# 35 Gallon tank- unique fish that won't outgrow the tank



## FishyMama79 (Aug 14, 2008)

My wonderful friend has decided to give me his 35 gallon tank. I really want an impressive fish or two to put in it, but don't know what. He housed a pirahna in it. I want it to be a freshwater since I don't have any experience with saltwater. I was thinking about one really big impressive fish or a group of medium unique fish that won't outgrow the tank. Anyone have any ideas?:idea:


----------



## COM (Mar 15, 2008)

How about some type of gourami and a few schools of tetras?

Or, you could get a few Roseline Sharks. They are a little hard to find, apparently endangered, and quite expensive, but they are striking.


----------



## Guest (Sep 3, 2008)

South American Leaffish come to mind. I've heard they can be hard to feed anything other than live foods, and they'd be better off as a species tank. I'm not sure how much experience you have, but it's worth considering. (I've always wanted them .)
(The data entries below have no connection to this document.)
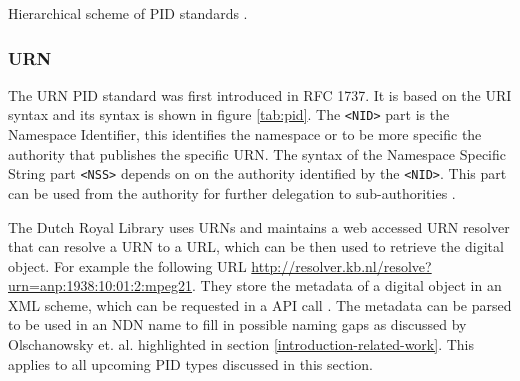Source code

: \begin {table}[H]
\caption {Hierarchical scheme of PID standards \cite{icn-bd}.} \label{tab:pid} 
\begin{center}
\end{center}
\end {table}



\subsubsection{URN}
The URN PID standard was first introduced in RFC 1737. It is based on the URI syntax and its syntax is shown in figure \ref{tab:pid}. The \texttt{\textless NID\textgreater} part is the Namespace Identifier, this identifies the namespace or to be more specific the authority that publishes the specific URN.
The syntax of the Namespace Specific String part \texttt{\textless NSS\textgreater} depends on on the authority identified by the \texttt{\textless NID\textgreater}. This part can be used from the authority for further delegation to sub-authorities \cite{icn-bd}.

The Dutch Royal Library uses URNs and maintains a web accessed URN resolver that can resolve a URN to a URL, which can be then used to retrieve the digital object. For example the following URL \url{http://resolver.kb.nl/resolve?urn=anp:1938:10:01:2:mpeg21}. 
They store the metadata of a digital object in an XML scheme, which can be requested in a API call \cite{kb-urn}. The metadata can be parsed to be used in an NDN name to fill in possible naming gaps as discussed by Olschanowsky et. al. \cite{ndn-clim} highlighted in section \ref{introduction-related-work}. This applies to all upcoming PID types discussed in this section.


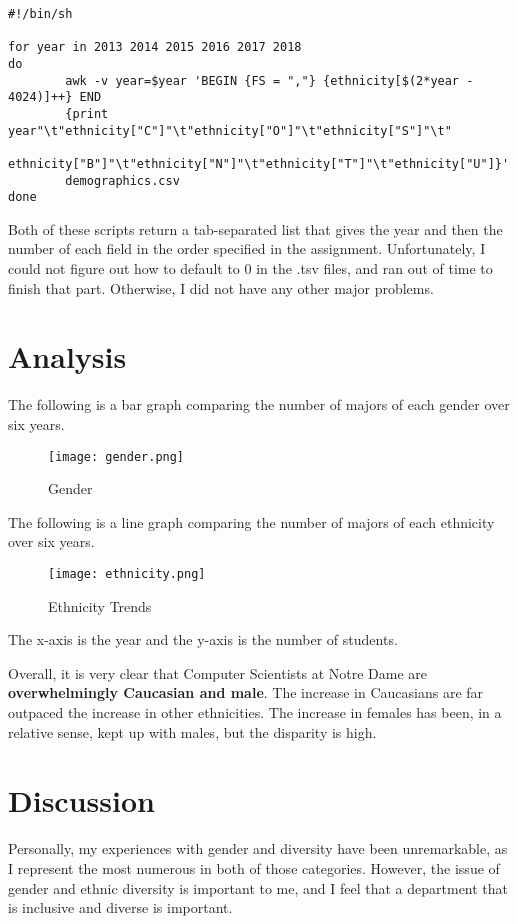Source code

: \documentclass{article}
\begin{document}
\begin{verbatim}
#!/bin/sh

for year in 2013 2014 2015 2016 2017 2018
do
        awk -v year=$year 'BEGIN {FS = ","} {ethnicity[$(2*year - 4024)]++} END 
        {print year"\t"ethnicity["C"]"\t"ethnicity["O"]"\t"ethnicity["S"]"\t"
        ethnicity["B"]"\t"ethnicity["N"]"\t"ethnicity["T"]"\t"ethnicity["U"]}' 
        demographics.csv
done
\end{verbatim}

Both of these scripts return a tab-separated list that gives the year and then the number of each field in the order specified in the assignment.  Unfortunately, I could not figure out how to default to 0 in the .tsv files, and ran out of time to finish that part.  Otherwise, I did not have any other major problems.

\section{Analysis}

The following is a bar graph comparing the number of majors of each gender over six years.

\begin{figure}[!h]
\centering
\texttt{[image: gender.png]}
\caption{Gender}
\label{fig:gender}
\end{figure}

The following is a line graph comparing the number of majors of each ethnicity over six years.

\begin{figure}[!h]
\centering
\texttt{[image: ethnicity.png]}
\caption{Ethnicity Trends}
\label{fig:ethnicity}
\end{figure}

The x-axis is the year and the y-axis is the number of students.

Overall, it is very clear that Computer Scientists at Notre Dame are \textbf{overwhelmingly Caucasian and male}. The increase in Caucasians are far outpaced the increase in other ethnicities.  The increase in females has been, in a relative sense, kept up with males, but the disparity is high.

\section{Discussion}

Personally, my experiences with gender and diversity have been unremarkable, as I represent the most numerous in both of those categories.  However, the issue of gender and ethnic diversity is important to me, and I feel that a department that is inclusive and diverse is important.  
\end{document}
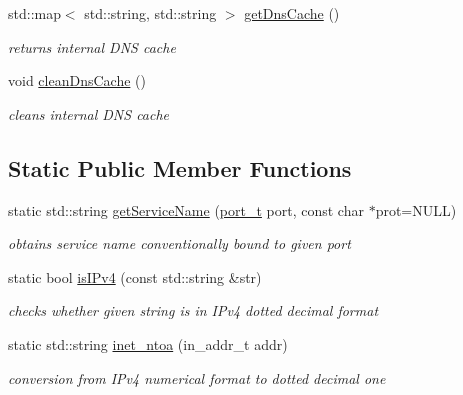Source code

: \begin{CompactItemize}
std::map$<$ std::string, std::string $>$ \hyperlink{classsocketpp_1_1AddrHandler_4e10f2291b27d7db2a2860502721f960}{getDnsCache} ()
\begin{CompactList}\small\item\em returns internal DNS cache \item\end{CompactList}\item 
void \hyperlink{classsocketpp_1_1AddrHandler_89a2929af6c042fd7e16661303dfabcb}{cleanDnsCache} ()
\begin{CompactList}\small\item\em cleans internal DNS cache \item\end{CompactList}\end{CompactItemize}
\subsection*{Static Public Member Functions}
\begin{CompactItemize}
\item 
static std::string \hyperlink{classsocketpp_1_1AddrHandler_9c31dc05f530871b779a52f49adeb6b6}{getServiceName} (\hyperlink{namespacesocketpp_5517ef80f249b891a2ba64b95fc1e723}{port\_\-t} port, const char $\ast$prot=NULL)
\begin{CompactList}\small\item\em obtains service name conventionally bound to given port \item\end{CompactList}\item 
static bool \hyperlink{classsocketpp_1_1AddrHandler_652e24c273f7905cebf8d04b3cfef74d}{isIPv4} (const std::string \&str)
\begin{CompactList}\small\item\em checks whether given string is in IPv4 dotted decimal format \item\end{CompactList}\item 
static std::string \hyperlink{classsocketpp_1_1AddrHandler_a4377d84c8ea976aeada2b2eb0ac248d}{inet\_\-ntoa} (in\_\-addr\_\-t addr)
\begin{CompactList}\small\item\em conversion from IPv4 numerical format to dotted decimal one \item\end{CompactList}\end{CompactItemize}


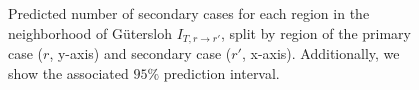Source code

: \begin{figure}
   \resizebox{\textwidth}{!}{%
        
}
    \caption{Predicted number of secondary cases for each region in the neighborhood of Gütersloh $I_{T, r\to r'}$, split by region of the primary case ($r$, y-axis) and secondary case ($r'$, x-axis). Additionally, we show the associated $95\%$ prediction interval.}
    \label{fig:guetersloh_neighbors_cases}
\end{figure}
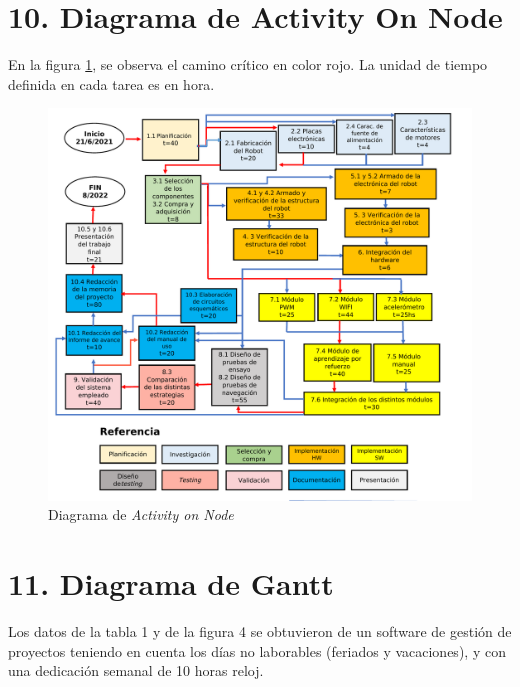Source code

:\documentclass[
11pt, %
codirector, %
]{charter}
\begin{document}
\pagebreak

\section{10. Diagrama de Activity On Node}
\label{sec:AoN}

En la figura \ref{fig:AoN}, se observa el camino crítico en color rojo. La unidad de tiempo definida en cada tarea es en hora.
 
\begin{figure}[htpb]
\centering 
\includegraphics[width=\textwidth]{./Figuras/AoN.pdf}
\caption{Diagrama de \textit{Activity on Node}}
\label{fig:AoN}
\end{figure}

\vspace{4cm}

\section{11. Diagrama de Gantt}
\label{sec:gantt}

Los datos de la tabla 1 y de la figura 4 se obtuvieron de un software de gestión de proyectos teniendo en cuenta los días no laborables (feriados y vacaciones), y con una dedicación semanal de 10 horas reloj.
\end{document}
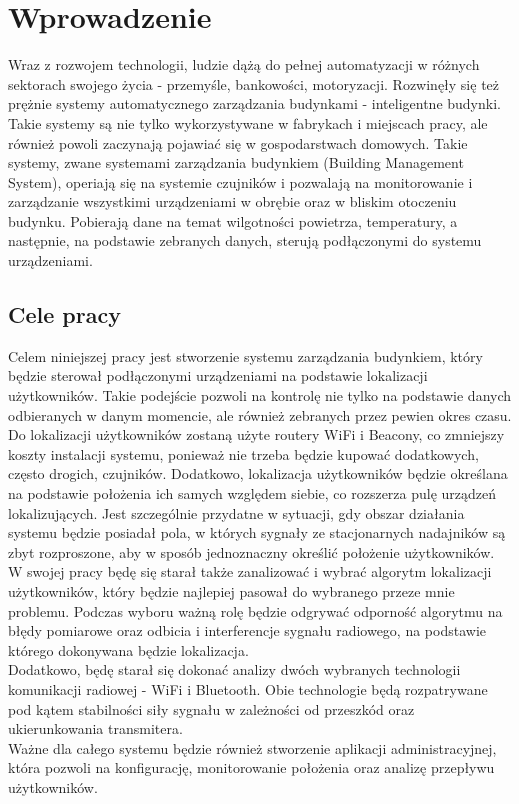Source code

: \chapter{Wprowadzenie}
\label{cha:wprowadzenie}

Wraz z rozwojem technologii, ludzie dążą do pełnej automatyzacji w różnych sektorach swojego życia - przemyśle, bankowości, motoryzacji. Rozwinęły się też prężnie systemy automatycznego zarządzania budynkami - inteligentne budynki. Takie systemy są nie tylko wykorzystywane w fabrykach i miejscach pracy, ale również powoli zaczynają pojawiać się w gospodarstwach domowych. Takie systemy, zwane systemami zarządzania budynkiem (Building Management System), operiają się na systemie czujników i pozwalają na monitorowanie i zarządzanie wszystkimi urządzeniami w obrębie oraz w bliskim otoczeniu budynku. Pobierają dane na temat wilgotności powietrza, temperatury, a następnie, na podstawie zebranych danych, sterują podłączonymi do systemu urządzeniami.


\section{Cele pracy}
\label{sec:celePracy}

Celem niniejszej pracy jest stworzenie systemu zarządzania budynkiem, który będzie sterował podłączonymi urządzeniami na podstawie lokalizacji użytkowników. Takie podejście pozwoli na kontrolę nie tylko na podstawie danych odbieranych w danym momencie, ale również zebranych przez pewien okres czasu. Do lokalizacji użytkowników zostaną użyte routery WiFi i Beacony, co zmniejszy koszty instalacji systemu, ponieważ nie trzeba będzie kupować dodatkowych, często drogich, czujników. Dodatkowo, lokalizacja użytkowników będzie określana na podstawie położenia ich samych względem siebie, co rozszerza pulę urządzeń lokalizujących. Jest szczególnie przydatne w sytuacji, gdy obszar działania systemu będzie posiadał pola, w których sygnały ze stacjonarnych nadajników są zbyt rozproszone, aby w sposób jednoznaczny określić położenie użytkowników.\\
W swojej pracy będę się starał także zanalizować i wybrać algorytm lokalizacji użytkowników, który będzie najlepiej pasował do wybranego przeze mnie problemu. Podczas wyboru ważną rolę będzie odgrywać odporność algorytmu na błędy pomiarowe oraz odbicia i interferencje sygnału radiowego, na podstawie którego dokonywana będzie lokalizacja.\\
Dodatkowo, będę starał się dokonać analizy dwóch wybranych technologii komunikacji radiowej - WiFi i Bluetooth. Obie technologie będą rozpatrywane pod kątem stabilności siły sygnału w zależności od przeszkód oraz ukierunkowania transmitera.\\
Ważne dla całego systemu będzie również stworzenie aplikacji administracyjnej, która pozwoli na konfigurację, monitorowanie położenia oraz analizę przepływu użytkowników.\\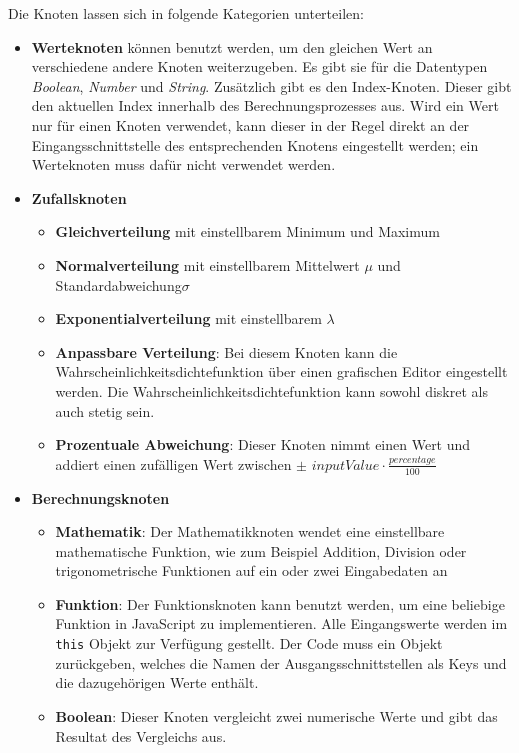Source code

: Die Knoten lassen sich in folgende Kategorien unterteilen:
\begin{itemize}
    \item \textbf{Werteknoten} können benutzt werden, um den gleichen Wert an verschiedene andere Knoten weiterzugeben. Es gibt sie für die Datentypen \textit{Boolean}, \textit{Number} und \textit{String}. Zusätzlich gibt es den Index-Knoten. Dieser gibt den aktuellen Index innerhalb des Berechnungsprozesses aus. Wird ein Wert nur für einen Knoten verwendet, kann dieser in der Regel direkt an der Eingangsschnittstelle des entsprechenden Knotens eingestellt werden; ein Werteknoten muss dafür nicht verwendet werden.
    \item \textbf{Zufallsknoten}
    \begin{itemize}
        \item \textbf{Gleichverteilung} mit einstellbarem Minimum und Maximum
        \item \textbf{Normalverteilung} mit einstellbarem Mittelwert $\mu$ und Standardabweichung\nobreakspace $\sigma$
        \item \textbf{Exponentialverteilung} mit einstellbarem $\lambda$
        \item \textbf{Anpassbare Verteilung}: Bei diesem Knoten kann die Wahrscheinlichkeitsdichtefunktion über einen grafischen Editor eingestellt werden. Die Wahrscheinlichkeitsdichtefunktion kann sowohl diskret als auch stetig sein.
        \item \textbf{Prozentuale Abweichung}: Dieser Knoten nimmt einen Wert und addiert einen zufälligen Wert zwischen $\pm \, \, inputValue \cdot \frac{percentage}{100}$
    \end{itemize}
    \item \textbf{Berechnungsknoten}
    \begin{itemize}
        \item \textbf{Mathematik}: Der Mathematikknoten wendet eine einstellbare mathematische Funktion, wie zum Beispiel Addition, Division oder trigonometrische Funktionen auf ein oder zwei Eingabedaten an
        \item \textbf{Funktion}: Der Funktionsknoten kann benutzt werden, um eine beliebige Funktion in JavaScript zu implementieren. Alle Eingangswerte werden im \texttt{this} Objekt zur Verfügung gestellt. Der Code muss ein Objekt zurückgeben, welches die Namen der Ausgangsschnittstellen als Keys und die dazugehörigen Werte enthält.
        \item \textbf{Boolean}: Dieser Knoten vergleicht zwei numerische Werte und gibt das Resultat des Vergleichs aus.

\end{itemize}
\end{itemize}
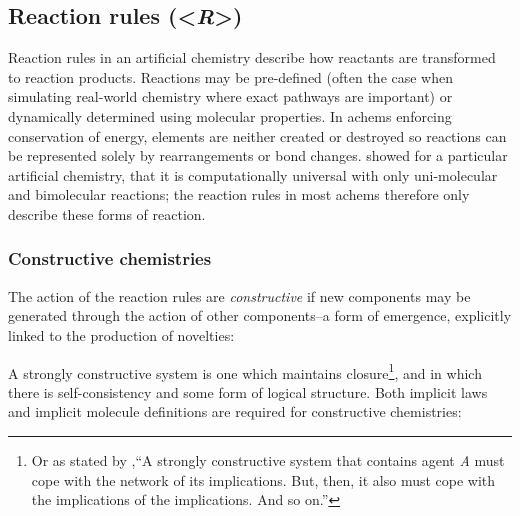 \subsection{Reaction rules (\textless{}\emph{R}\textgreater{})}

Reaction rules in an artificial chemistry describe how reactants are transformed to reaction products. Reactions may be pre-defined (often the case when simulating real-world chemistry where exact pathways are important) or dynamically determined using molecular properties. In \glspl{achem} enforcing conservation of energy, elements are neither created or destroyed so reactions can be represented solely by rearrangements or bond changes. \Textcite{Tominaga2007} showed for a particular artificial chemistry, that it is computationally universal with only uni-molecular and bimolecular reactions; the reaction rules in most \glspl{achem} therefore only describe these forms of reaction.

\subsubsection{Constructive chemistries}\label{constructive-chemistries}


The action of the reaction rules are \textit{constructive} \parencite{Fontana1994} if new components may be generated through the action of other components--a form of emergence, explicitly linked to the production of novelties: 

A strongly constructive system is one which maintains closure\footnote{Or as stated by \textcite[217]{Fontana1994},``A strongly constructive system that contains agent \emph{A} must cope with the network of its implications. But, then, it also must cope with the implications of the implications. And so on.''}, and in which there is self-consistency and some form of logical structure. Both implicit laws and implicit molecule definitions are required for constructive chemistries:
A similarly behavioured fish is the Purple Spotted Gudgeon. Again medium sized, predatory toward smaller fish, but has interesting colours and behaviour. Although, I've only ever seen one at an lfs. (I've also wanted these .)

Those are just a couple suggestions. Hopefully that helps, so I'll stop throwing my dream fish at you


----------



## FishyMama79 (Aug 14, 2008)

I saw the leaffish today when I was browsing at the fish store. They are beautiful! Of course the guy at the store knew absolutely nothing about them, so now I am going to do some research on them and see if they would be a good match for me.


----------



## lohachata (Jan 27, 2006)

L-46.......l-114.....l-24.......l-25.....l-14


----------



## trashion (Aug 24, 2007)

A pair of Kribensis!


----------



## TheOldSalt (Jan 28, 2005)

Maybe some Rainbows?
Congo tetras?
How about big spectacular killies like Blue Gularis?


----------



## fishboy689 (Jul 16, 2008)

Maybe one blood parrot cichlid?


----------



## FishyMama79 (Aug 14, 2008)

The blood parrots are gorgeous, but unfortunately the only ones I can find in town have been dyed ( I have narrowed it down to either a Blue Gularis, a
pair of Kribensis (sooo cute), or a few blue dwarf gouramis. I was also checking out the dragon goby. Anyone know anything about them?


----------



## TheOldSalt (Jan 28, 2005)

Dragon Gobies are a bit of a pain. The need brackish water and feed by sifting the substrate. Plus, they don't DO much, and just sit around most of the time.


----------